**Work item:**
From the first line of the entries down to the line with "<p><strong>Monthly Scams Bulletin Issue 02-July", write out every line exactly; that last line counts, but pictures do not.

**Dataset records:**
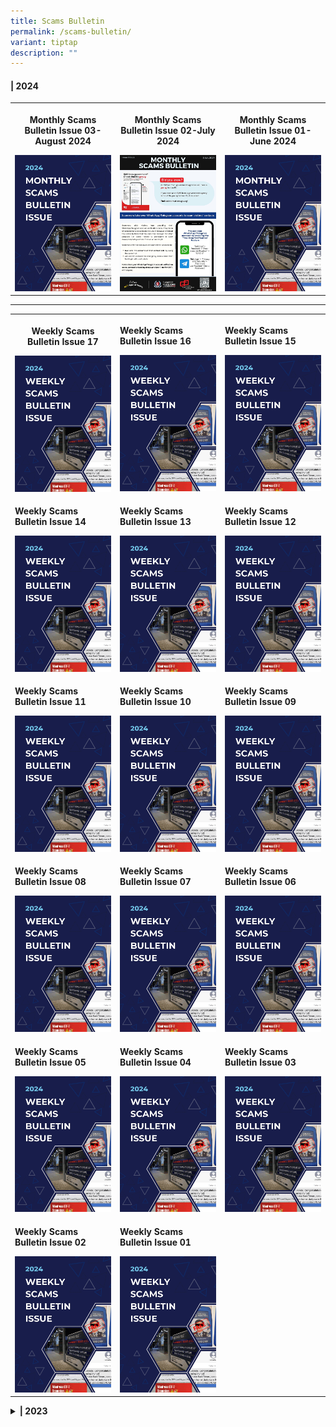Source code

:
 ```yaml
---
title: Scams Bulletin
permalink: /scams-bulletin/
variant: tiptap
description: ""
---
```

<h4>| 2024</h4>
<table style="minWidth: 75px">
<colgroup>
<col>
<col>
<col>
</colgroup>
<tbody>
<tr>
<th rowspan="1" colspan="1">
<p><strong>Monthly Scams Bulletin Issue 03-August 2024</strong>
</p>
<div class="isomer-image-wrapper">
<img style="width: 100%" height="auto" width="100%" alt="" src="/images/Scams Bulletin Covers/2024_MSB.png">
</div>
</th>
<th rowspan="1" colspan="1">
<p><strong>Monthly Scams Bulletin Issue 02-July 2024</strong>
</p><a class="isomer-image-wrapper" href="/files/2024%20Scams%20Bulletins/Jul%202024/Monthly_Scams_Bulletin_Issue_2__5_July.pdf"><img style="width: 100%" height="auto" width="100%" alt="" src="/images/Scams Bulletin Covers/2024_MSB_02.png"></a>
</th>
<th rowspan="1" colspan="1">
<p><strong>Monthly Scams Bulletin Issue 01-June 2024</strong>
</p><a class="isomer-image-wrapper" href="/files/2024%20Scams%20Bulletins/Jun%202024/Monthly_Scams_Bulletin_0124__June.pdf"><img style="width: 100%" height="auto" width="100%" alt="" src="/images/Scams Bulletin Covers/2024_MSB.png"></a>
</th>
</tr>
</tbody>
</table>
<hr>
<table style="minWidth: 75px">
<colgroup>
<col>
<col>
<col>
</colgroup>
<tbody>
<tr>
<th rowspan="1" colspan="1">
<p><strong>Weekly Scams Bulletin Issue 17</strong>
</p><a class="isomer-image-wrapper" href="/files/2024%20Scams%20Bulletins/Apr%202024/WSB_Issue_24_17__26_Apr_.pdf"><img style="width: 100%" height="auto" width="100%" alt="" src="/images/Scams Bulletin Covers/2024_WSB.png"></a>
</th>
<td rowspan="1" colspan="1">
<p><strong>Weekly Scams Bulletin Issue 16</strong>
</p><a class="isomer-image-wrapper" href="/files/2024%20Scams%20Bulletins/Apr%202024/WSB_Issue_24_16__19_Apr_.pdf"><img style="width: 100%" height="auto" width="100%" alt="" src="/images/Scams Bulletin Covers/2024_WSB.png"></a>
</td>
<td rowspan="1" colspan="1">
<p><strong>Weekly Scams Bulletin Issue 15</strong>
</p><a class="isomer-image-wrapper" href="/files/2024%20Scams%20Bulletins/Apr%202024/WSB_Issue_24_15__12_Apr_.pdf"><img style="width: 100%" height="auto" width="100%" alt="" src="/images/Scams Bulletin Covers/2024_WSB.png"></a>
</td>
</tr>
<tr>
<td rowspan="1" colspan="1">
<p><strong>Weekly Scams Bulletin Issue 14</strong>
</p><a class="isomer-image-wrapper" href="/files/2024%20Scams%20Bulletins/Apr%202024/WSB_Issue_24_14__5_Apr_.pdf"><img style="width: 100%" height="auto" width="100%" alt="" src="/images/Scams Bulletin Covers/2024_WSB.png"></a>
</td>
<td rowspan="1" colspan="1">
<p><strong>Weekly Scams Bulletin Issue 13</strong>
</p><a class="isomer-image-wrapper" href="/files/2024%20Scams%20Bulletins/Mar%202024/WSB_Issue_24_13__28_Mar_.pdf"><img style="width: 100%" height="auto" width="100%" alt="" src="/images/Scams Bulletin Covers/2024_WSB.png"></a>
</td>
<td rowspan="1" colspan="1">
<p><strong>Weekly Scams Bulletin Issue 12</strong>
</p><a class="isomer-image-wrapper" href="/files/2024%20Scams%20Bulletins/Mar%202024/WSB_Issue_24_12__22_Mar_.pdf"><img style="width: 100%" height="auto" width="100%" alt="" src="/images/Scams Bulletin Covers/2024_WSB.png"></a>
</td>
</tr>
<tr>
<td rowspan="1" colspan="1">
<p><strong>Weekly Scams Bulletin Issue 11</strong>
</p><a class="isomer-image-wrapper" href="/files/2024%20Scams%20Bulletins/Mar%202024/WSB_Issue_24_11__15_Mar_.pdf"><img style="width: 100%" height="auto" width="100%" alt="" src="/images/Scams Bulletin Covers/2024_WSB.png"></a>
</td>
<td rowspan="1" colspan="1">
<p><strong>Weekly Scams Bulletin Issue 10</strong>
</p><a class="isomer-image-wrapper" href="/files/2024%20Scams%20Bulletins/Mar%202024/WSB_Issue_24_10__8_Mar_.pdf"><img style="width: 100%" height="auto" width="100%" alt="" src="/images/Scams Bulletin Covers/2024_WSB.png"></a>
</td>
<td rowspan="1" colspan="1">
<p><strong>Weekly Scams Bulletin Issue 09</strong>
</p><a class="isomer-image-wrapper" href="/files/2024%20Scams%20Bulletins/Mar%202024/WSB_Issue_24_9__1_Mar_.pdf"><img style="width: 100%" height="auto" width="100%" alt="" src="/images/Scams Bulletin Covers/2024_WSB.png"></a>
</td>
</tr>
<tr>
<td rowspan="1" colspan="1">
<p><strong>Weekly Scams Bulletin Issue 08</strong>
</p><a class="isomer-image-wrapper" href="/files/2024%20Scams%20Bulletins/Feb%202024/WSB_Issue_24_8__23_Feb_.pdf"><img style="width: 100%" height="auto" width="100%" alt="" src="/images/Scams Bulletin Covers/2024_WSB.png"></a>
</td>
<td rowspan="1" colspan="1">
<p><strong>Weekly Scams Bulletin Issue 07</strong>
</p><a class="isomer-image-wrapper" href="/files/2024%20Scams%20Bulletins/Feb%202024/WSB_Issue_24_7__16_Feb_.pdf"><img style="width: 100%" height="auto" width="100%" alt="" src="/images/Scams Bulletin Covers/2024_WSB.png"></a>
</td>
<td rowspan="1" colspan="1">
<p><strong>Weekly Scams Bulletin Issue 06</strong>
</p><a class="isomer-image-wrapper" href="/files/2024%20Scams%20Bulletins/Feb%202024/WSB_Issue_24_6__9_Feb_.pdf"><img style="width: 100%" height="auto" width="100%" alt="" src="/images/Scams Bulletin Covers/2024_WSB.png"></a>
</td>
</tr>
<tr>
<td rowspan="1" colspan="1">
<p><strong>Weekly Scams Bulletin Issue 05</strong>
</p><a class="isomer-image-wrapper" href="/files/2024%20Scams%20Bulletins/Feb%202024/WSB_Issue_24_5__2_Feb_.pdf"><img style="width: 100%" height="auto" width="100%" alt="" src="/images/Scams Bulletin Covers/2024_WSB.png"></a>
</td>
<td rowspan="1" colspan="1">
<p><strong>Weekly Scams Bulletin Issue 04</strong>
</p><a class="isomer-image-wrapper" href="/files/2024%20Scams%20Bulletins/Jan%202024/WSB_Issue_24_4__26_Jan_.pdf"><img style="width: 100%" height="auto" width="100%" alt="" src="/images/Scams Bulletin Covers/2024_WSB.png"></a>
</td>
<td rowspan="1" colspan="1">
<p><strong>Weekly Scams Bulletin Issue 03</strong>
</p><a class="isomer-image-wrapper" href="/files/2024%20Scams%20Bulletins/Jan%202024/WSB_Issue_24_3__19_Jan_.pdf"><img style="width: 100%" height="auto" width="100%" alt="" src="/images/Scams Bulletin Covers/2024_WSB.png"></a>
</td>
</tr>
<tr>
<td rowspan="1" colspan="1">
<p><strong>Weekly Scams Bulletin Issue 02</strong>
</p><a class="isomer-image-wrapper" href="/files/2024%20Scams%20Bulletins/Jan%202024/WSB_Issue_24_2__12_Jan_.pdf"><img style="width: 100%" height="auto" width="100%" alt="" src="/images/Scams Bulletin Covers/2024_WSB.png"></a>
</td>
<td rowspan="1" colspan="1">
<p><strong>Weekly Scams Bulletin Issue 01</strong>
</p><a class="isomer-image-wrapper" href="/files/2024%20Scams%20Bulletins/Jan%202024/WSB_Issue_24_1__5_Jan_.pdf"><img style="width: 100%" height="auto" width="100%" alt="" src="/images/Scams Bulletin Covers/2024_WSB.png"></a>
</td>
<td rowspan="1" colspan="1">
<p></p>
</td>
</tr>
</tbody>
</table>
<p></p>
<div data-type="detailGroup" class="isomer-accordion-group isomer-accordion isomer-accordion-white">
<details class="isomer-details">
<summary><strong>| 2023</strong>
</summary>
<div data-type="detailsContent" class="isomer-details-content">
<table style="minWidth: 75px">
<colgroup>
<col>
<col>
<col>
</colgroup>
<tbody>
<tr>
<th rowspan="1" colspan="1">
<p><strong>Weekly Scams Bulletin Issue 41</strong>
</p>
<div class="isomer-image-wrapper">
<img style="width: 100%" height="auto" width="100%" alt="" src="/images/Scams Bulletin Covers/2023_WSB.png">
</div>
</th>
<th rowspan="1" colspan="1">
<p><strong>Weekly Scams Bulletin Issue 40</strong>
</p>
<div class="isomer-image-wrapper">
<img style="width: 100%" height="auto" width="100%" alt="" src="/images/Scams Bulletin Covers/2023_WSB.png">
</div>
</th>
<th rowspan="1" colspan="1">
<p><strong>Weekly Scams Bulletin Issue 39</strong>
</p>
<div class="isomer-image-wrapper">
<img style="width: 100%" height="auto" width="100%" alt="" src="/images/Scams Bulletin Covers/2023_WSB.png">
</div>
</th>
</tr>
<tr>
<td rowspan="1" colspan="1">
<p><strong>Weekly Scams Bulletin Issue 38</strong>
</p>
</td>
<td rowspan="1" colspan="1">
<p><strong>Weekly Scams Bulletin Issue 37</strong>
</p>
</td>
<td rowspan="1" colspan="1">
<p><strong>Weekly Scams Bulletin Issue 36</strong>
</p>
</td>
</tr>
<tr>
<td rowspan="1" colspan="1">
<p><strong>Weekly Scams Bulletin Issue 35</strong>
</p>
</td>
<td rowspan="1" colspan="1">
<p><strong>Weekly Scams Bulletin Issue 34</strong>
</p>
</td>
<td rowspan="1" colspan="1">
<p><strong>Weekly Scams Bulletin Issue 33</strong>
</p>
</td>
</tr>
<tr>
<td rowspan="1" colspan="1">
<p><strong>Weekly Scams Bulletin Issue 32</strong>
</p>
</td>
<td rowspan="1" colspan="1">
<p><strong>Weekly Scams Bulletin Issue 31</strong>
</p>
</td>
<td rowspan="1" colspan="1">
<p><strong>Weekly Scams Bulletin Issue 30</strong>
</p>
</td>
</tr>
<tr>
<td rowspan="1" colspan="1">
<p><strong>Weekly Scams Bulletin Issue 29</strong>
</p>
</td>
<td rowspan="1" colspan="1">
<p><strong>Weekly Scams Bulletin Issue 28</strong>
</p>
</td>
<td rowspan="1" colspan="1">
<p><strong>Weekly Scams Bulletin Issue 27</strong>
</p>
</td>
</tr>
<tr>
<td rowspan="1" colspan="1">
<p><strong>Weekly Scams Bulletin Issue 26</strong>
</p>
</td>
<td rowspan="1" colspan="1">
<p><strong>Weekly Scams Bulletin Issue 25</strong>
</p>
</td>
<td rowspan="1" colspan="1">
<p><strong>Weekly Scams Bulletin Issue 24</strong>
</p>
</td>
</tr>
<tr>
<td rowspan="1" colspan="1">
<p><strong>Weekly Scams Bulletin Issue 23</strong>
</p>
</td>
<td rowspan="1" colspan="1">
<p><strong>Weekly Scams Bulletin Issue 22</strong>
</p>
</td>
<td rowspan="1" colspan="1">
<p><strong>Weekly Scams Bulletin Issue 21</strong>
</p>
</td>
</tr>
<tr>
<td rowspan="1" colspan="1">
<p><strong>Weekly Scams Bulletin Issue 20</strong>
</p>
</td>
<td rowspan="1" colspan="1">
<p><strong>Weekly Scams Bulletin Issue 19</strong>
</p>
</td>
<td rowspan="1" colspan="1">
<p><strong>Weekly Scams Bulletin Issue 18</strong>
</p>
</td>
</tr>
<tr>
<td rowspan="1" colspan="1">
<p><strong>Weekly Scams Bulletin Issue 17</strong>
</p>
</td>
<td rowspan="1" colspan="1">
<p><strong>Weekly Scams Bulletin Issue 16</strong>
</p>
</td>
<td rowspan="1" colspan="1">
<p><strong>Weekly Scams Bulletin Issue 15</strong>
</p>
</td>
</tr>
<tr>
<td rowspan="1" colspan="1">
<p><strong>Weekly Scams Bulletin Issue 14</strong>
</p>
</td>
<td rowspan="1" colspan="1">
<p><strong>Weekly Scams Bulletin Issue 13</strong>
</p>
</td>
<td rowspan="1" colspan="1">
<p><strong>Weekly Scams Bulletin Issue 12</strong>
</p>
</td>
</tr>
<tr>
<td rowspan="1" colspan="1">
<p><strong>Weekly Scams Bulletin Issue 11</strong>
</p>
</td>
<td rowspan="1" colspan="1">
<p><strong>Weekly Scams Bulletin Issue 10</strong>
</p>
</td>
<td rowspan="1" colspan="1">
<p><strong>Weekly Scams Bulletin Issue 09</strong>
</p>
</td>
</tr>
<tr>
<td rowspan="1" colspan="1">
<p><strong>Weekly Scams Bulletin Issue 08</strong>
</p>
</td>
<td rowspan="1" colspan="1">
<p><strong>Weekly Scams Bulletin Issue 07</strong>
</p>
</td>
<td rowspan="1" colspan="1">
<p><strong>Weekly Scams Bulletin Issue 06</strong>
</p>
</td>
</tr>
<tr>
<td rowspan="1" colspan="1">
<p><strong>Weekly Scams Bulletin Issue 05</strong>
</p>
</td>
<td rowspan="1" colspan="1">
<p><strong>Weekly Scams Bulletin Issue 04</strong>
</p>
</td>
<td rowspan="1" colspan="1">
<p><strong>Weekly Scams Bulletin Issue 03</strong>
</p>
</td>
</tr>
<tr>
<td rowspan="1" colspan="1">
<p><strong>Weekly Scams Bulletin Issue 02</strong>
</p>
</td>
<td rowspan="1" colspan="1">
<p><strong>Weekly Scams Bulletin Issue 01</strong>
</p>
</td>
<td rowspan="1" colspan="1">
<p></p>
</td>
</tr>
</tbody>
</table>
</div>
</details>
</div>
<h4></h4>
<p></p>
<p></p>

**Response below:**
Source code

:
 ```yaml
---
title: Scams Bulletin
permalink: /scams-bulletin/
variant: tiptap
description: ""
---
```

<h4>| 2024</h4>
<table style="minWidth: 75px">
<colgroup>
<col>
<col>
<col>
</colgroup>
<tbody>
<tr>
<th rowspan="1" colspan="1">
<p><strong>Monthly Scams Bulletin Issue 03-August 2024</strong>
</p>
<div class="isomer-image-wrapper">
<img style="width: 100%" height="auto" width="100%" alt="" src="/images/Scams Bulletin Covers/2024_MSB.png">
</div>
</th>
<th rowspan="1" colspan="1">
<p><strong>Monthly Scams Bulletin Issue 02-July 2024</strong>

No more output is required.